TASK: Note how many lines in the entries below contain the string "Register", and answer with that number and no other text.

(Stored data entries)
---------------
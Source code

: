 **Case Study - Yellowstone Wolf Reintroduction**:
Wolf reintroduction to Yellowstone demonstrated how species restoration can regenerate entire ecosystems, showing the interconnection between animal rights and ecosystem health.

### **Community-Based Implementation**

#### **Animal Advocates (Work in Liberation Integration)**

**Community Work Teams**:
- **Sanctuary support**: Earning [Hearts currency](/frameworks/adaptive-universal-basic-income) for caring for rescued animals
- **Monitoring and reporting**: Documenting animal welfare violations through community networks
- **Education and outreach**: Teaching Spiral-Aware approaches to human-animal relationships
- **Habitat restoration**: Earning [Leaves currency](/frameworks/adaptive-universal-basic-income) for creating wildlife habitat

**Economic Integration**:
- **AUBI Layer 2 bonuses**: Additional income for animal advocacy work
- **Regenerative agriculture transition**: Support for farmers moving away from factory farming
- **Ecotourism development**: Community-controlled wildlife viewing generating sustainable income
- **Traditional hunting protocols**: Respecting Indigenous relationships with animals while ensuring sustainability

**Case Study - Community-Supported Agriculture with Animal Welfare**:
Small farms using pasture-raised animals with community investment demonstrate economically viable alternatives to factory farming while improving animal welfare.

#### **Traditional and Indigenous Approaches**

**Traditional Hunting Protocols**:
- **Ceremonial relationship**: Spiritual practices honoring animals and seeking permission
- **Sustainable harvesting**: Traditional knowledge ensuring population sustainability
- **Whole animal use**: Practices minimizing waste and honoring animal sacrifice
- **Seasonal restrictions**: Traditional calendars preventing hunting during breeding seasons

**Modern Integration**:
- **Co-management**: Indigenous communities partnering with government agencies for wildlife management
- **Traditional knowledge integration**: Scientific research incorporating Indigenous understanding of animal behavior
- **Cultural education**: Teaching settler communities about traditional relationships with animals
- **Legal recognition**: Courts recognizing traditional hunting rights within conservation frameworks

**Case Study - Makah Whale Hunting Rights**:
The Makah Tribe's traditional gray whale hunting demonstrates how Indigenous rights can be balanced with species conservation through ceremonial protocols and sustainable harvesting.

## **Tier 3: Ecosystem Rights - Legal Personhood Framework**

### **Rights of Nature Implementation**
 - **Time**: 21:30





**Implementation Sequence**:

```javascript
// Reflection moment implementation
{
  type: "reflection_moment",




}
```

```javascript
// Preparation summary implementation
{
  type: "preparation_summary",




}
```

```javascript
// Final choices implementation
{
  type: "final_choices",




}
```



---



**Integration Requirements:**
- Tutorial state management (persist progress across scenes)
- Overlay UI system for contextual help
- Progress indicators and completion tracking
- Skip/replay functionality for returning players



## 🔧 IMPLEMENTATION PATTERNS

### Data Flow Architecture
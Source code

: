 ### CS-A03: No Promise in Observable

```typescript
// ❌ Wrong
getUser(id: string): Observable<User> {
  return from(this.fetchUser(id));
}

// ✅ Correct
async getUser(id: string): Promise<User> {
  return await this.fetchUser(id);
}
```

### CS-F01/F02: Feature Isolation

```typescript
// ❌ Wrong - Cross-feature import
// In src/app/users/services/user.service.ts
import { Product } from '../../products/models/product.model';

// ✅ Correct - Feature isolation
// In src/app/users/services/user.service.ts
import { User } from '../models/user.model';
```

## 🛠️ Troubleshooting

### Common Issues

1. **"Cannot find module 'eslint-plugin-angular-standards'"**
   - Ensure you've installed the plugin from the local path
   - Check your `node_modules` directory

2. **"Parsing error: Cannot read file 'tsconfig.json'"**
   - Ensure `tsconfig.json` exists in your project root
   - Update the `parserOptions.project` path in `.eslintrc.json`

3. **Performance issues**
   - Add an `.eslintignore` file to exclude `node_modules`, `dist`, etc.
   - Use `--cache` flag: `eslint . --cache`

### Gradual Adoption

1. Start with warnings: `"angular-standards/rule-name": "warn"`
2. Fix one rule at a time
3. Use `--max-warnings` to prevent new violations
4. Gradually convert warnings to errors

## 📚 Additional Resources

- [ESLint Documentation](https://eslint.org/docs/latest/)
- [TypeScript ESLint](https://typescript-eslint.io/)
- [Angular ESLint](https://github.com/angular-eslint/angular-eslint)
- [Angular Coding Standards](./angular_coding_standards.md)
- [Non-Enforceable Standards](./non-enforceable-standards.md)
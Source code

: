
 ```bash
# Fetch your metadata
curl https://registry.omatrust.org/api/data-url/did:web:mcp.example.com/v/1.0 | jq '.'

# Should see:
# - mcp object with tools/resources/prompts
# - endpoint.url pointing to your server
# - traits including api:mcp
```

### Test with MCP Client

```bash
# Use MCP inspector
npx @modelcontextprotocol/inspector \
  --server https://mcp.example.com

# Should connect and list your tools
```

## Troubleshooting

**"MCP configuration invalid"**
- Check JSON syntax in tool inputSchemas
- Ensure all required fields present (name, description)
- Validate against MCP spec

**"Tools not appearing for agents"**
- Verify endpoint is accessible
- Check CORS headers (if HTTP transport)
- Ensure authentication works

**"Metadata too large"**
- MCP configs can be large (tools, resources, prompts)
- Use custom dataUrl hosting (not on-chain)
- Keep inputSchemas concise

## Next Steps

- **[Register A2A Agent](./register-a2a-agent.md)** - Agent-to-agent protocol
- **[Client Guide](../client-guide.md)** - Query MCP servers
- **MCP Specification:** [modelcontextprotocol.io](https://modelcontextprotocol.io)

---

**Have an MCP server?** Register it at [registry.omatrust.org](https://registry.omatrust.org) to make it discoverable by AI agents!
---------------
SOLUTION FOR THIS PROBLEM: 2